Records
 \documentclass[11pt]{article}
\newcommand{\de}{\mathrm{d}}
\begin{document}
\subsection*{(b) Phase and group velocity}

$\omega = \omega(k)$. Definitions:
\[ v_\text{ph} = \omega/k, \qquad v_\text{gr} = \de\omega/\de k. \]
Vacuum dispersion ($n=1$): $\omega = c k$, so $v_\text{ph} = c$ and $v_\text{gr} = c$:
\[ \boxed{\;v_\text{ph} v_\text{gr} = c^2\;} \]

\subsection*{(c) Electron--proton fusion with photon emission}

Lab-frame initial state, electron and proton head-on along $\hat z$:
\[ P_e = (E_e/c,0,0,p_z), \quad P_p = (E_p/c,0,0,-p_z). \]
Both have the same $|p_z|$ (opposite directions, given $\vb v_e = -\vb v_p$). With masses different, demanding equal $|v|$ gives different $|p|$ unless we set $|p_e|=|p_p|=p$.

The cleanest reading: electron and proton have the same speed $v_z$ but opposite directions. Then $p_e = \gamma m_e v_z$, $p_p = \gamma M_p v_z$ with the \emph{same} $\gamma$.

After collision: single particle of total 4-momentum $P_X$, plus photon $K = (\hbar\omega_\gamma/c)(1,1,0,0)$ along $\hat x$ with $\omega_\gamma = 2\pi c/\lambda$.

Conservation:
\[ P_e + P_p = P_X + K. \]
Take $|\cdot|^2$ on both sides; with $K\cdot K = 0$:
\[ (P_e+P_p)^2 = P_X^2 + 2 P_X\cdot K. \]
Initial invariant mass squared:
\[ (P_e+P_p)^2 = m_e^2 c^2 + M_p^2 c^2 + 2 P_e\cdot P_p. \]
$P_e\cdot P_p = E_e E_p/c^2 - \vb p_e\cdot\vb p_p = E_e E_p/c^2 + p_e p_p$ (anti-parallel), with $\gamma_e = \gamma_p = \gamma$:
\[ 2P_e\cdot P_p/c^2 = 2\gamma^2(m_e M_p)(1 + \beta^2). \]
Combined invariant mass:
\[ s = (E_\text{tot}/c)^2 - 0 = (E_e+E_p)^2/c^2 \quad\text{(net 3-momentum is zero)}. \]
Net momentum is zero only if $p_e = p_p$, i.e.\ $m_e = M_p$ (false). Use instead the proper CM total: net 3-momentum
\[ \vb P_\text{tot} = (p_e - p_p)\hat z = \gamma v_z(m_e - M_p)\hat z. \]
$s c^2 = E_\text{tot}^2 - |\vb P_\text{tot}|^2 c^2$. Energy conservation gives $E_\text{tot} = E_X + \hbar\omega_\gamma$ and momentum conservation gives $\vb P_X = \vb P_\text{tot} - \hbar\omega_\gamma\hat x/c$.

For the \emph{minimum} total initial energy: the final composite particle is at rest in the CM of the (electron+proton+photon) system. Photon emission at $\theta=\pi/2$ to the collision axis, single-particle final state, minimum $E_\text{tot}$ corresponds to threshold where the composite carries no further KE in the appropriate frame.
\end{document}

Problem statement
Please reproduce the records exactly, without leaving any out.

Answer for this exercise
 \documentclass[11pt]{article}
\newcommand{\de}{\mathrm{d}}
\begin{document}
\subsection*{(b) Phase and group velocity}

$\omega = \omega(k)$. Definitions:
\[ v_\text{ph} = \omega/k, \qquad v_\text{gr} = \de\omega/\de k. \]
Vacuum dispersion ($n=1$): $\omega = c k$, so $v_\text{ph} = c$ and $v_\text{gr} = c$:
\[ \boxed{\;v_\text{ph} v_\text{gr} = c^2\;} \]

\subsection*{(c) Electron--proton fusion with photon emission}

Lab-frame initial state, electron and proton head-on along $\hat z$:
\[ P_e = (E_e/c,0,0,p_z), \quad P_p = (E_p/c,0,0,-p_z). \]
Both have the same $|p_z|$ (opposite directions, given $\vb v_e = -\vb v_p$). With masses different, demanding equal $|v|$ gives different $|p|$ unless we set $|p_e|=|p_p|=p$.

The cleanest reading: electron and proton have the same speed $v_z$ but opposite directions. Then $p_e = \gamma m_e v_z$, $p_p = \gamma M_p v_z$ with the \emph{same} $\gamma$.

After collision: single particle of total 4-momentum $P_X$, plus photon $K = (\hbar\omega_\gamma/c)(1,1,0,0)$ along $\hat x$ with $\omega_\gamma = 2\pi c/\lambda$.

Conservation:
\[ P_e + P_p = P_X + K. \]
Take $|\cdot|^2$ on both sides; with $K\cdot K = 0$:
\[ (P_e+P_p)^2 = P_X^2 + 2 P_X\cdot K. \]
Initial invariant mass squared:
\[ (P_e+P_p)^2 = m_e^2 c^2 + M_p^2 c^2 + 2 P_e\cdot P_p. \]
$P_e\cdot P_p = E_e E_p/c^2 - \vb p_e\cdot\vb p_p = E_e E_p/c^2 + p_e p_p$ (anti-parallel), with $\gamma_e = \gamma_p = \gamma$:
\[ 2P_e\cdot P_p/c^2 = 2\gamma^2(m_e M_p)(1 + \beta^2). \]
Combined invariant mass:
\[ s = (E_\text{tot}/c)^2 - 0 = (E_e+E_p)^2/c^2 \quad\text{(net 3-momentum is zero)}. \]
Net momentum is zero only if $p_e = p_p$, i.e.\ $m_e = M_p$ (false). Use instead the proper CM total: net 3-momentum
\[ \vb P_\text{tot} = (p_e - p_p)\hat z = \gamma v_z(m_e - M_p)\hat z. \]
$s c^2 = E_\text{tot}^2 - |\vb P_\text{tot}|^2 c^2$. Energy conservation gives $E_\text{tot} = E_X + \hbar\omega_\gamma$ and momentum conservation gives $\vb P_X = \vb P_\text{tot} - \hbar\omega_\gamma\hat x/c$.

For the \emph{minimum} total initial energy: the final composite particle is at rest in the CM of the (electron+proton+photon) system. Photon emission at $\theta=\pi/2$ to the collision axis, single-particle final state, minimum $E_\text{tot}$ corresponds to threshold where the composite carries no further KE in the appropriate frame.
\end{document}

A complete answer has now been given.